Egyptian President Reinforces Friendship with Russia
// With his son and presumed heir
Negotiations will take place in the Kremlin today between Presidents of Russia and Egypt Vladimir Putin and Hosni Mubarak. The meeting could bring numerous results. The two countries are united in their annoyance with the hegemonic role the United States plays in world politics. Moscow would like to restore at least a fraction of its former glory and Cairo thinks that Russia's return to prominence would make it the center of the superpowers' rivalry again.
Military technical cooperation forms the basis of Russian-Egyptian economic relations today. The Egyptian Army is still armed with Soviet weapons, and those need modernization. Last year, Moscow concluded several contracts with Cairo to provide Tor-M1, Buk-M1-2 Kvadrat and Silka antiaircraft missile complexes and 600 portable Igla missile systems.
Moscow is aware of Cairo's plans to refit the Egyptian Air Force for $300 million. Egypt has apparently decided to purchase Chinese Super-1 fighter jets, but Moscow intends to outdo the Chinese and convince the Egyptians to buy the more expensive but militarily superior MiG-29 by making a trade-in deal on the Soviet MiG-21 planes that Egypt plans to retire by 2010.
Russia's plans do not end there. Gazprom is counting on entering the Egyptian natural gas production sector. Local gas reserves in Egypt are estimated at 1.76 trillion cubic meters and their development offer great promise, especially if the Egypt-Jordan gas pipeline is extended to Syria and Lebanon. Finally, Mubarak announced the revival of the Egyptian atomic program, which had been on mothballs since the Chernobyl catastrophe. The Egyptian government has already made it clear that it is hoping for assistance from Russia.
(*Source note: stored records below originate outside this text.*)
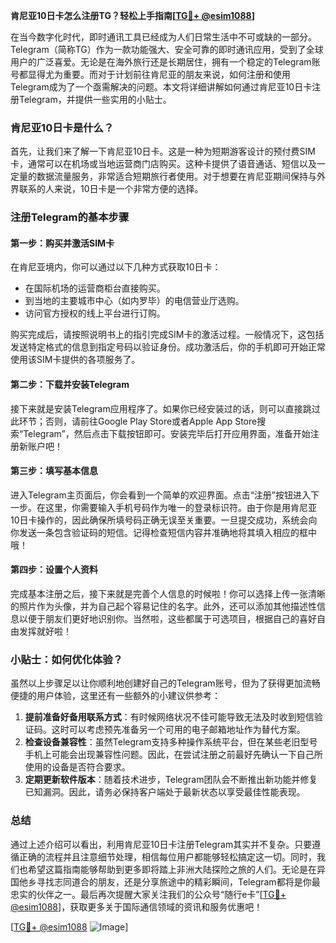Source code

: **肯尼亚10日卡怎么注册TG？轻松上手指南[[TG💪+ @esim1088](https://t.me/s/esim1088)]**

在当今数字化时代，即时通讯工具已经成为人们日常生活中不可或缺的一部分。Telegram（简称TG）作为一款功能强大、安全可靠的即时通讯应用，受到了全球用户的广泛喜爱。无论是在海外旅行还是长期居住，拥有一个稳定的Telegram账号都显得尤为重要。而对于计划前往肯尼亚的朋友来说，如何注册和使用Telegram成为了一个亟需解决的问题。本文将详细讲解如何通过肯尼亚10日卡注册Telegram，并提供一些实用的小贴士。

### 肯尼亚10日卡是什么？

首先，让我们来了解一下肯尼亚10日卡。这是一种为短期游客设计的预付费SIM卡，通常可以在机场或当地运营商门店购买。这种卡提供了语音通话、短信以及一定量的数据流量服务，非常适合短期旅行者使用。对于想要在肯尼亚期间保持与外界联系的人来说，10日卡是一个非常方便的选择。

### 注册Telegram的基本步骤

#### 第一步：购买并激活SIM卡

在肯尼亚境内，你可以通过以下几种方式获取10日卡：
- 在国际机场的运营商柜台直接购买。
- 到当地的主要城市中心（如内罗毕）的电信营业厅选购。
- 访问官方授权的线上平台进行订购。

购买完成后，请按照说明书上的指引完成SIM卡的激活过程。一般情况下，这包括发送特定格式的信息到指定号码以验证身份。成功激活后，你的手机即可开始正常使用该SIM卡提供的各项服务了。

#### 第二步：下载并安装Telegram

接下来就是安装Telegram应用程序了。如果你已经安装过的话，则可以直接跳过此环节；否则，请前往Google Play Store或者Apple App Store搜索“Telegram”，然后点击下载按钮即可。安装完毕后打开应用界面，准备开始注册新账户吧！

#### 第三步：填写基本信息

进入Telegram主页面后，你会看到一个简单的欢迎界面。点击“注册”按钮进入下一步。在这里，你需要输入手机号码作为唯一的登录标识符。由于你是用肯尼亚10日卡操作的，因此确保所填号码正确无误至关重要。一旦提交成功，系统会向你发送一条包含验证码的短信。记得检查短信内容并准确地将其填入相应的框中哦！

#### 第四步：设置个人资料

完成基本注册之后，接下来就是完善个人信息的时候啦！你可以选择上传一张清晰的照片作为头像，并为自己起个容易记住的名字。此外，还可以添加其他描述性信息以便于朋友们更好地识别你。当然啦，这些都属于可选项目，根据自己的喜好自由发挥就好啦！

### 小贴士：如何优化体验？

虽然以上步骤足以让你顺利地创建好自己的Telegram账号，但为了获得更加流畅便捷的用户体验，这里还有一些额外的小建议供参考：

1. **提前准备好备用联系方式**：有时候网络状况不佳可能导致无法及时收到短信验证码。这时可以考虑预先准备另一个可用的电子邮箱地址作为替代方案。
2. **检查设备兼容性**：虽然Telegram支持多种操作系统平台，但在某些老旧型号手机上可能会出现兼容性问题。因此，在尝试注册之前最好先确认一下自己所使用的设备是否符合要求。
3. **定期更新软件版本**：随着技术进步，Telegram团队会不断推出新功能并修复已知漏洞。因此，请务必保持客户端处于最新状态以享受最佳性能表现。

### 总结

通过上述介绍可以看出，利用肯尼亚10日卡注册Telegram其实并不复杂。只要遵循正确的流程并且注意细节处理，相信每位用户都能够轻松搞定这一切。同时，我们也希望这篇指南能够帮助到更多即将踏上非洲大陆探险之旅的人们。无论是在异国他乡寻找志同道合的朋友，还是分享旅途中的精彩瞬间，Telegram都将是你最忠实的伙伴之一。最后再次提醒大家关注我们的公众号“随行e卡”[[TG💪+ @esim1088](https://t.me/s/esim1088)]，获取更多关于国际通信领域的资讯和服务优惠吧！

[[TG💪+ @esim1088](https://t.me/s/esim1088) ![Image](https://i.postimg.cc/4NQfJmqS/Snipaste-2025-05-13-00-14-12.png)]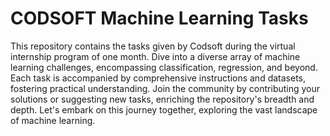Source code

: # CODSOFT Machine Learning Tasks

This repository contains the tasks given by Codsoft during the virtual internship program of one month. Dive into a diverse array of machine learning challenges, encompassing classification, regression, and beyond. Each task is accompanied by comprehensive instructions and datasets, fostering practical understanding. Join the community by contributing your solutions or suggesting new tasks, enriching the repository's breadth and depth. Let's embark on this journey together, exploring the vast landscape of machine learning.

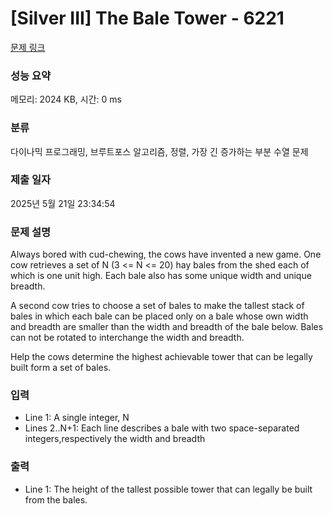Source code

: # [Silver III] The Bale Tower - 6221 

[문제 링크](https://www.acmicpc.net/problem/6221) 

### 성능 요약

메모리: 2024 KB, 시간: 0 ms

### 분류

다이나믹 프로그래밍, 브루트포스 알고리즘, 정렬, 가장 긴 증가하는 부분 수열 문제

### 제출 일자

2025년 5월 21일 23:34:54

### 문제 설명

<p>Always bored with cud-chewing, the cows have invented a new game. One cow retrieves a set of N (3 <= N <= 20) hay bales from the shed each of which is one unit high. Each bale also has some unique width and unique breadth.</p>

<p>A second cow tries to choose a set of bales to make the tallest stack of bales in which each bale can be placed only on a bale whose own width and breadth are smaller than the width and breadth of the bale below. Bales can not be rotated to interchange the width and breadth.</p>

<p>Help the cows determine the highest achievable tower that can be legally built form a set of bales.</p>

### 입력 

 <ul>
	<li>Line 1: A single integer, N</li>
	<li>Lines 2..N+1: Each line describes a bale with two space-separated integers,respectively the width and breadth</li>
</ul>

<p> </p>

### 출력 

 <ul>
	<li>Line 1: The height of the tallest possible tower that can legally be built from the bales.</li>
</ul>

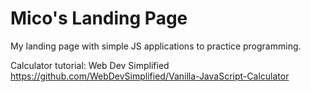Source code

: # Mico's Landing Page
My landing page with simple JS applications to practice programming.

Calculator tutorial:
Web Dev Simplified
https://github.com/WebDevSimplified/Vanilla-JavaScript-Calculator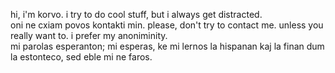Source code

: hi, i'm korvo. i try to do cool stuff, but i always get distracted.  
oni ne cxiam povos kontakti min. please, don't try to contact me. unless you really want to. i prefer my anoniminity.   
mi parolas esperanton; mi esperas, ke mi lernos la hispanan kaj la finan dum la estonteco, sed eble mi ne faros. 

<!---
corvid3/corvid3 is a ✨ special ✨ repository because its `README.md` (this file) appears on your GitHub profile.
You can click the Preview link to take a look at your changes.
--->
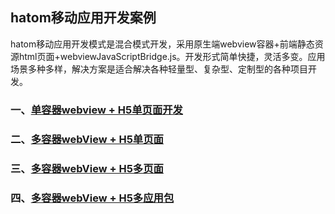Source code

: ## hatom移动应用开发案例

hatom移动应用开发模式是混合模式开发，采用原生端webview容器+前端静态资源html页面+webviewJavaScriptBridge.js。开发形式简单快捷，灵活多变。应用场景多种多样，解决方案是适合解决各种轻量型、复杂型、定制型的各种项目开发。

### 一、[单容器webview + H5单页面开发](./example1)


### 二、[多容器webView + H5单页面](./example2)


### 三、[多容器webView + H5多页面](./example3)


### 四、[多容器webView + H5多应用包](./example4)

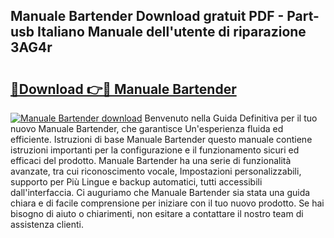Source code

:## Manuale Bartender Download gratuit PDF - Part-usb Italiano Manuale dell'utente di riparazione 3AG4r

# <h2><a href="http://dfe88u.blite.top/?on=Manuale+Bartender">🔗Download 👉🔴 Manuale Bartender</a></h2>

[![Manuale Bartender download](https://i.imgur.com/lujVjoI.png)](http://dfe88u.blite.top/?on=Manuale+Bartender)
Benvenuto nella Guida Definitiva per il tuo nuovo Manuale Bartender, che garantisce Un'esperienza fluida ed efficiente. Istruzioni di base Manuale Bartender questo manuale contiene istruzioni importanti per la configurazione e il funzionamento sicuri ed efficaci del prodotto. Manuale Bartender ha una serie di funzionalità avanzate, tra cui riconoscimento vocale, Impostazioni personalizzabili, supporto per Più Lingue e backup automatici, tutti accessibili dall'interfaccia. Ci auguriamo che Manuale Bartender sia stata una guida chiara e di facile comprensione per iniziare con il tuo nuovo prodotto. Se hai bisogno di aiuto o chiarimenti, non esitare a contattare il nostro team di assistenza clienti.
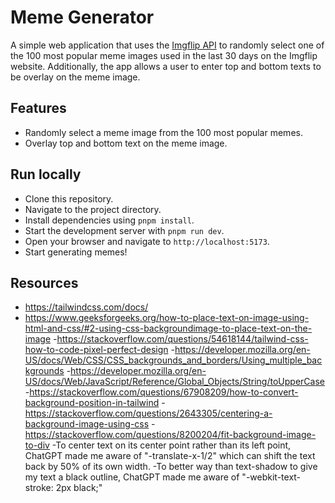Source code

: # Meme Generator

A simple web application that uses the [Imgflip API](https://imgflip.com/api) to randomly select one of the 100 most popular meme images used in the last 30 days on the Imgflip website. Additionally, the app allows a user to enter top and bottom texts to be overlay on the meme image.

## Features

- Randomly select a meme image from the 100 most popular memes.
- Overlay top and bottom text on the meme image.

## Run locally

- Clone this repository.
- Navigate to the project directory.
- Install dependencies using `pnpm install`.
- Start the development server with `pnpm run dev`.
- Open your browser and navigate to `http://localhost:5173`.
- Start generating memes!


## Resources
- https://tailwindcss.com/docs/
- https://www.geeksforgeeks.org/how-to-place-text-on-image-using-html-and-css/#2-using-css-backgroundimage-to-place-text-on-the-image
-https://stackoverflow.com/questions/54618144/tailwind-css-how-to-code-pixel-perfect-design
-https://developer.mozilla.org/en-US/docs/Web/CSS/CSS_backgrounds_and_borders/Using_multiple_backgrounds
-https://developer.mozilla.org/en-US/docs/Web/JavaScript/Reference/Global_Objects/String/toUpperCase
-https://stackoverflow.com/questions/67908209/how-to-convert-background-position-in-tailwind
-https://stackoverflow.com/questions/2643305/centering-a-background-image-using-css
-https://stackoverflow.com/questions/8200204/fit-background-image-to-div
-To center text on its center point rather than its left point, ChatGPT made me aware of "-translate-x-1/2" which can shift the text back by 50% of its own width.
-To better way than text-shadow to give my text a black outline, ChatGPT made me aware of "-webkit-text-stroke: 2px black;"
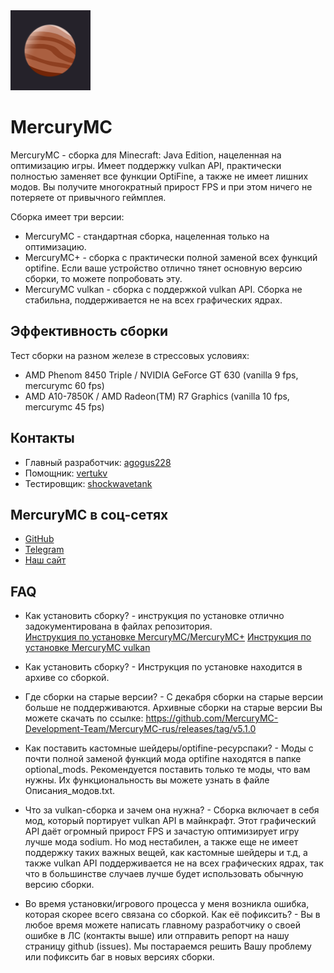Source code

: <img src="icon.png" width="128">

# MercuryMC
MercuryMC - сборка для Minecraft: Java Edition, нацеленная на оптимизацию игры. Имеет поддержку vulkan API, практически полностью заменяет все функции OptiFine, а также не имеет лишних модов. Вы получите многократный прирост FPS и при этом ничего не потеряете от привычного геймплея. 

Сборка имеет три версии:
- MercuryMC - стандартная сборка, нацеленная только на оптимизацию. 
- MercuryMC+ - сборка с практически полной заменой всех функций optifine. Если ваше устройство отлично тянет основную версию сборки, то можете попробовать эту.
- MercuryMC vulkan - сборка с поддержкой vulkan API. Сборка не стабильна, поддерживается не на всех графических ядрах.

## Эффективность сборки
 Тест сборки на разном железе в стрессовых условиях:
 - AMD Phenom 8450 Triple / NVIDIA GeForce GT 630 (vanilla 9 fps, mercurymc 60 fps)
 - AMD A10-7850K / AMD Radeon(TM) R7 Graphics (vanilla 10 fps, mercurymc 45 fps)

## Контакты
- Главный разработчик: [agogus228](https:/t.me/agogus228)
- Помощник: [vertukv](https:/t.me/vertukv)
- Тестировщик: [shockwavetank](https:/t.me/shockwave0tank)

## MercuryMC в соц-сетях
- [GitHub](https://github.com/MercuryMC-Development-Team/MercuryMC-rus)
- [Telegram](https://t.me/MercuryMC_updates)
- [Наш сайт](https://www.mercurymc.ml/)

## FAQ
 - Как установить сборку? - инструкция по установке отлично задокументирована в файлах репозитория.                                                         
[Инструкция по установке MercuryMC/MercuryMC+](https://github.com/MercuryMC-Development-Team/MercuryMC-rus/blob/main/MercuryMC-installation.md)
[Инструкция по установке MercuryMC vulkan](https://github.com/MercuryMC-Development-Team/MercuryMC-rus/blob/main/MercuryMCvulkan-installation.md)


 - Как установить сборку? - Инструкция по установке находится в архиве со сборкой.
 - Где сборки на старые версии? - С декабря сборки на старые версии больше не поддерживаются. Архивные сборки на старые версии Вы можете скачать по ссылке: https://github.com/MercuryMC-Development-Team/MercuryMC-rus/releases/tag/v5.1.0
 - Как поставить кастомные шейдеры/optifine-ресурспаки? - Моды с почти полной заменой функций мода optifine находятся в папке optional_mods. Рекомендуется поставить только те моды, что вам нужны. Их функциональность вы можете узнать в файле Описания_модов.txt.
 - Что за vulkan-сборка и зачем она нужна? - Сборка включает в себя мод, который портирует vulkan API в майнкрафт. Этот графический API даёт огромный прирост FPS и зачастую оптимизирует игру лучше мода sodium. Но мод нестабилен, а также еще не имеет поддержку таких важных вещей, как кастомные шейдеры и т.д, а также vulkan API поддерживается не на всех графических ядрах, так что в большинстве случаев лучше будет использовать обычную версию сборки.
 - Во время установки/игрового процесса у меня возникла ошибка, которая скорее всего связана со сборкой. Как её пофиксить? - Вы в любое время можете написать главному разработчику о своей ошибке в ЛС (контакты выше) или отправить репорт на нашу страницу github (issues). Мы постараемся решить Вашу проблему или пофиксить баг в новых версиях сборки.
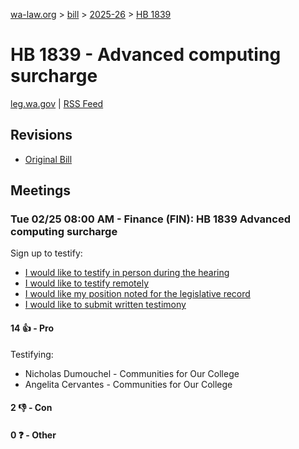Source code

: [wa-law.org](/) > [bill](/bill/) > [2025-26](/bill/2025-26/) > [HB 1839](/bill/2025-26/hb/1839/)

# HB 1839 - Advanced computing surcharge
[leg.wa.gov](https://app.leg.wa.gov/billsummary?BillNumber=1839&Year=2025&Initiative=false) | [RSS Feed](./rss.xml)

## Revisions
* [Original Bill](1/)

## Meetings
### Tue 02/25 08:00 AM - Finance (FIN): HB 1839 Advanced computing surcharge
Sign up to testify:
* [I would like to testify in person during the hearing](https://app.leg.wa.gov/csi/Testifier/Add?chamber=House&mId=32893&aId=164677&caId=26075&tId=1)
* [I would like to testify remotely](https://app.leg.wa.gov/csi/Testifier/Add?chamber=House&mId=32893&aId=164677&caId=26075&tId=2)
* [I would like my position noted for the legislative record](https://app.leg.wa.gov/csi/Testifier/Add?chamber=House&mId=32893&aId=164677&caId=26075&tId=3)
* [I would like to submit written testimony](https://app.leg.wa.gov/csi/Testifier/Add?chamber=House&mId=32893&aId=164677&caId=26075&tId=4)

#### 14 👍 - Pro
Testifying:
* Nicholas Dumouchel - Communities for Our College
* Angelita Cervantes - Communities for Our College

#### 2 👎 - Con

#### 0 ❓ - Other
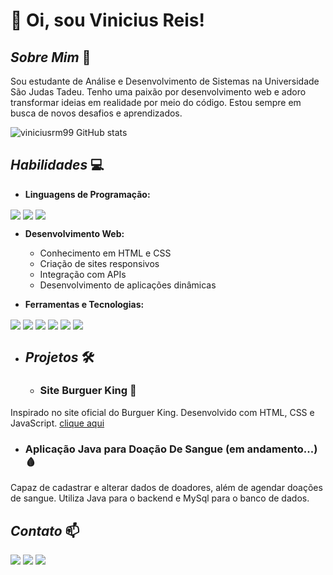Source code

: 
# 👋 Oi, sou **Vinicius Reis**!

## *Sobre Mim* 🚀

Sou estudante de Análise e Desenvolvimento de Sistemas na Universidade São Judas Tadeu. Tenho uma paixão por desenvolvimento web e adoro transformar ideias em realidade por meio do código. Estou sempre em busca de novos desafios e aprendizados.

![viniciusrm99 GitHub stats](https://github-readme-stats.vercel.app/api?username=viniciusrm99&show_icons=true&theme=dracula) 



## *Habilidades* 💻
- **Linguagens de Programação:**
<div style="display: inline_block"> 
  <img align="center" src="https://img.shields.io/badge/HTML-239120?style=for-the-badge&logo=html5&logoColor=white"/>
  <img align="center" src="https://img.shields.io/badge/JavaScript-F7DF1E?style=for-the-badge&logo=javascript&logoColor=black"/>
  <img align="center" src="https://img.shields.io/badge/Java-ED8B00?style=for-the-badge&logo=openjdk&logoColor=white"/>
</div>


- **Desenvolvimento Web:**
  - Conhecimento em HTML e CSS
  - Criação de sites responsivos
  - Integração com APIs
  - Desenvolvimento de aplicações dinâmicas

 - **Ferramentas e Tecnologias:**
 
<div style="display: inline_block"> 
  <img align="center" src="https://img.shields.io/badge/MySQL-005C84?style=for-the-badge&logo=mysql&logoColor=white"/>
  <img align="center" src="https://img.shields.io/badge/Visual_Studio-5C2D91?style=for-the-badge&logo=visual%20studio&logoColor=white"/>
  <img align="center" src="https://img.shields.io/badge/sublime_text-%23575757.svg?&style=for-the-badge&logo=sublime-text&logoColor=important"/>
  <img align="center" src="https://img.shields.io/badge/apache%20netbeans-1B6AC6?style=for-the-badge&logo=apache%20netbeans%20IDE&logoColor=white"/>
  <img align="center" src="https://img.shields.io/badge/GitHub-100000?style=for-the-badge&logo=github&logoColor=white"/>
  <img align="center" src="https://img.shields.io/badge/GIT-E44C30?style=for-the-badge&logo=git&logoColor=white"/>
</div>

- ## *Projetos* 🛠️
  - ### Site Burguer King 🍔
Inspirado no site oficial do Burguer King. Desenvolvido com HTML, CSS e JavaScript.
[clique aqui](https://viniciusrm99.github.io/Projeto_burger_king/)
  - ### Aplicação Java para Doação De Sangue (em andamento...) 🩸
Capaz de cadastrar e alterar dados de doadores, além de agendar doações de sangue. Utiliza Java para o backend e MySql para o banco de dados.
  




## *Contato* 📫
  <div style="display: inline-block; margin: auto;">
    <a href="https://linkedin.com/in/viníciusmiranda" target="_blank"><img src="https://img.shields.io/badge/LinkedIn-0077B5?style=for-the-badge&logo=linkedin&logoColor=white"></a>
    <a href="https://instagram.com/vinireism" target="_blank"><img src="https://img.shields.io/badge/Instagram-E4405F?style=for-the-badge&logo=instagram&logoColor=white"></a>
        <a href="mailto:vini.reis.miranda99@gmail.com"><img src="https://img.shields.io/badge/Gmail-D14836?style=for-the-badge&logo=gmail&logoColor=white"></a>
  </div>



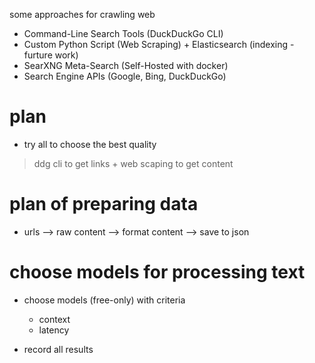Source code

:some approaches for crawling web

- Command-Line Search Tools (DuckDuckGo CLI)
- Custom Python Script (Web Scraping) + Elasticsearch (indexing - furture work)
- SearXNG Meta-Search (Self-Hosted with docker)
- Search Engine APIs (Google, Bing, DuckDuckGo)

# plan

- try all to choose the best quality 

> ddg cli to get links + web scaping to get content

# plan of preparing data

- urls --> raw content --> format content --> save to json

# choose models for processing text

- choose models (free-only) with criteria
    - context
    - latency

- record all results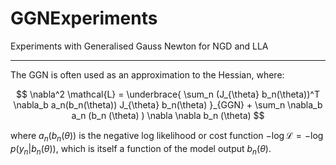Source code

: # GGNExperiments
Experiments with Generalised Gauss Newton for NGD and LLA

---

The GGN is often used as an approximation to the Hessian, where:

$$
\nabla^2 \mathcal{L} = \underbrace{ \sum_n (J_{\theta} b_n(\theta))^T \nabla_b a_n(b_n(\theta)) J_{\theta} b_n(\theta) }_{GGN} + \sum_n \nabla_b a_n (b_n (\theta) ) \nabla \nabla b_n (\theta)
$$

where $a_n(b_n(\theta))$ is the negative log likelihood or cost function $-\log \mathcal{L} = -\log p(y_n | b_n(\theta))$, which is itself a function of the model output $b_n(\theta)$.
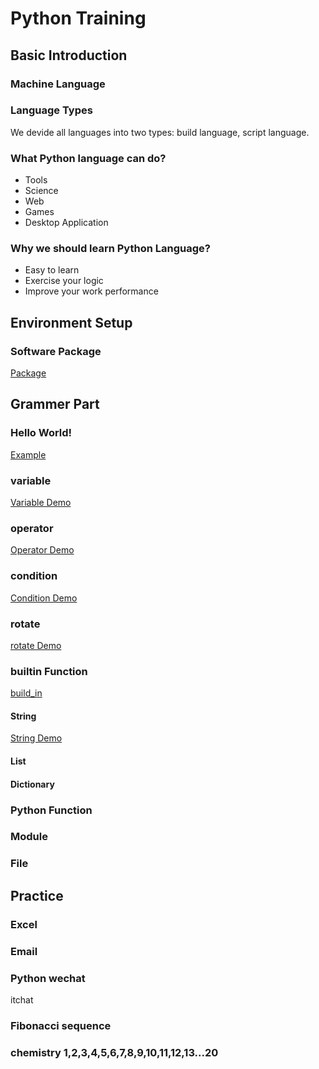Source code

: # Python Training

## Basic Introduction
### Machine Language

### Language Types
We devide all languages into two types: build language, script language.

### What Python language can do?
- Tools
- Science 
- Web
- Games
- Desktop Application

### Why we should learn Python Language?
- Easy to learn
- Exercise your logic
- Improve your work performance

## Environment Setup
### Software Package
[Package](https://www.python.org/downloads/release/python-370/)


## Grammer Part

### Hello World!
[Example](./example/helloworld.md)

### variable
[Variable Demo](./example/variable.md)

### operator
[Operator Demo](./example/operator.md)

### condition
[Condition Demo](./example/condition.md)

### rotate
[rotate Demo](./example/rotate.md)

### builtin Function
[build_in](https://docs.python.org/3/library/functions.html)

#### String
[String Demo](./example/string.md)

#### List

#### Dictionary

### Python Function

### Module

### File


## Practice
### Excel
### Email
### Python wechat
itchat
### Fibonacci sequence
### chemistry 1,2,3,4,5,6,7,8,9,10,11,12,13...20
###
One factor driving Moscow and Cairo closer is nostalgia for old times. There is an opinion circulating in the Kremlin that the Russian Federation's path to full-fledged world-power status runs through the Middle East. If Russia gains authority and influence in that turbulent and oil-rich region, it will once again be able to speak to the United States on equal terms, the theory goes. Since Egypt is the leading country of the Arab world, close political and economic ties with Cairo are a primary goal for Moscow. That is all the more so since the collapse of Soviet-Egyptian relations 30 years ago led to Moscow's exclusion from the Middle East and its regional politics.
Cairo wants to return to those bygone days as much as Russia wants to be called a superpower again. The Egyptians' logic is simple. During the Cold War, its maneuvering between the U.S. and USSR brought it huge quantities of weapons, industrial goods and other forms of aid, including cash. In the unipolar world, such beneficence is unimaginable. Washington, which took Cairo under its wing in 1979, pays Egypt about $1 billion per year. That is not enough for Cairo, but the U.S. is mentioning the possibility of cutting that sum more and more often.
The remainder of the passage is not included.